Now that you have the prerequisites out of the way, let’s start building our CoreOS cluster!
The first step to setting up a new CoreOS cluster is generating a new discovery URL, a unique address that stores peer CoreOS addresses and metadata. The easiest way to do this is to use https://discovery.etcd.io
, a free discovery service. A new discovery URL can be generated by visiting https://discovery.etcd.io/new in a web browser or by running the following curl
command:
curl -w "\n" "https://discovery.etcd.io/new?size=3"
Either method will return a fresh, unique discovery URL that looks something like the following (the highlighted part will be a unique token):
https://discovery.etcd.io/5c1574906b3502aa9d8dc43c1b185775
You will use your resulting discovery URL to create your new CoreOS cluster. The same discovery URL must be specified in the etcd2
section of the cloud-config of each server that you want to add to a particular CoreOS cluster.
Now that we have a discovery URL, let’s look at how to create cloud-config
file that uses it.
CoreOS uses a file called cloud-config
which allows you to declaratively customize network configuration, systemd units, and other OS-level items. This file is written in YAML format, which uses indentation to denote data hierarchy. The cloud-config
file is processed when a machine is booted, and provides a way to configure your machines with etcd2
settings that will allow them to discover the cluster that they should join.
We will cover how to write a minimal cloud-config
to get a working CoreOS cluster up and running. For a full list of items that can be configured with cloud-config, check out the official documentation. They also provide a helpful tool that can check your cloud-config file’s syntax, Cloud-Config Validator.
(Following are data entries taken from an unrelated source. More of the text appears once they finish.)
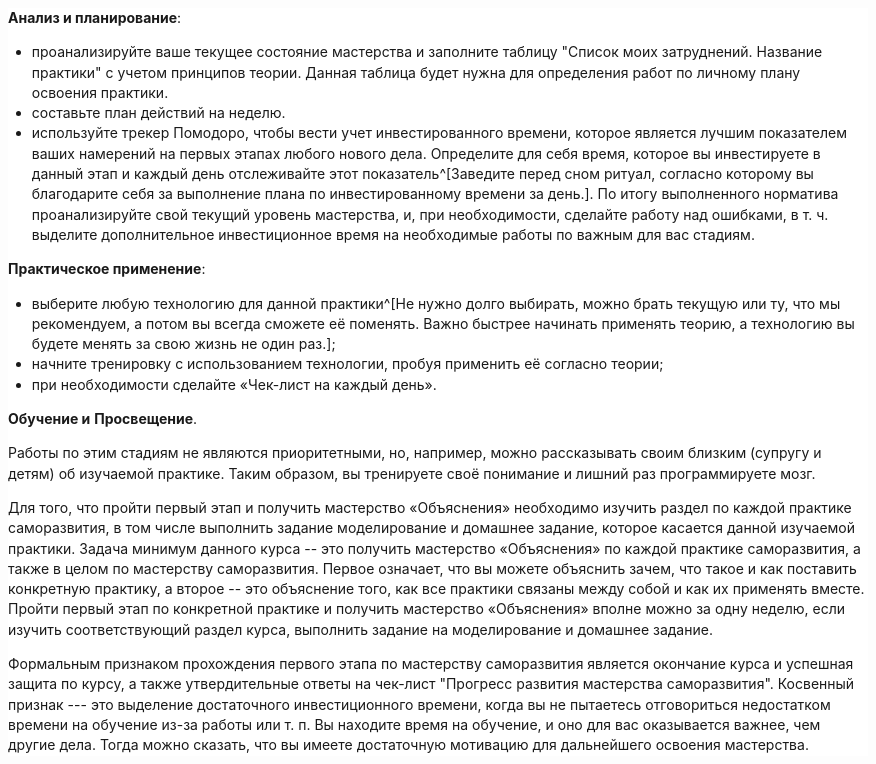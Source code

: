 **Анализ и планирование**:

-   проанализируйте ваше текущее состояние мастерства и заполните
    таблицу "Список моих затруднений. Название практики" с учетом
    принципов теории. Данная таблица будет нужна для определения работ
    по личному плану освоения практики.
-   составьте план действий на неделю.
-   используйте трекер Помодоро, чтобы вести учет инвестированного
    времени, которое является лучшим показателем ваших намерений на
    первых этапах любого нового дела. Определите для себя время, которое
    вы инвестируете в данный этап и каждый день отслеживайте этот
    показатель^[Заведите перед сном ритуал, согласно
    которому вы благодарите себя за выполнение плана по инвестированному
    времени за день.]. По итогу выполненного норматива
    проанализируйте свой текущий уровень мастерства, и, при
    необходимости, сделайте работу над ошибками, в т. ч. выделите
    дополнительное инвестиционное время на необходимые работы по важным
    для вас стадиям.

**Практическое применение**:

-   выберите любую технологию для данной практики^[Не
    нужно долго выбирать, можно брать текущую или ту, что мы
    рекомендуем, а потом вы всегда сможете её поменять. Важно быстрее
    начинать применять теорию, а технологию вы будете менять за свою
    жизнь не один раз.];
-   начните тренировку с использованием технологии, пробуя применить её
    согласно теории;
-   при необходимости сделайте «Чек-лист на каждый день».

**Обучение и** **Просвещение**.

Работы по этим стадиям не являются приоритетными, но, например, можно
рассказывать своим близким (супругу и детям) об изучаемой практике.
Таким образом, вы тренируете своё понимание и лишний раз программируете
мозг.

Для того, что пройти первый этап и получить мастерство «Объяснения»
необходимо изучить раздел по каждой практике саморазвития, в том числе
выполнить задание моделирование и домашнее задание, которое касается
данной изучаемой практики. Задача минимум данного курса -- это получить
мастерство «Объяснения» по каждой практике саморазвития, а также в целом
по мастерству саморазвития. Первое означает, что вы можете объяснить
зачем, что такое и как поставить конкретную практику, а второе -- это
объяснение того, как все практики связаны между собой и как их применять
вместе. Пройти первый этап по конкретной практике и получить мастерство
«Объяснения» вполне можно за одну неделю, если изучить соответствующий
раздел курса, выполнить задание на моделирование и домашнее задание.

Формальным признаком прохождения первого этапа по мастерству
саморазвития является окончание курса и успешная защита по курсу, а
также утвердительные ответы на чек-лист "Прогресс развития мастерства
саморазвития". Косвенный признак --- это выделение достаточного
инвестиционного времени, когда вы не пытаетесь отговориться недостатком
времени на обучение из-за работы или т. п. Вы находите время на
обучение, и оно для вас оказывается важнее, чем другие дела. Тогда можно
сказать, что вы имеете достаточную мотивацию для дальнейшего освоения
мастерства.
As mentioned earlier, the peer addresses of each CoreOS machine in a cluster is stored with the discovery URL. Therefore, each machine in a cluster must use the same discovery URL and pass in its own IP address where its etcd2
service can be reached. These are specified in cloud-config
under the etcd2
section, and are shown in the code block below.
You will also need to specify a units
section, which will start the etcd2
and fleet
services that are necessary for a working CoreOS cluster.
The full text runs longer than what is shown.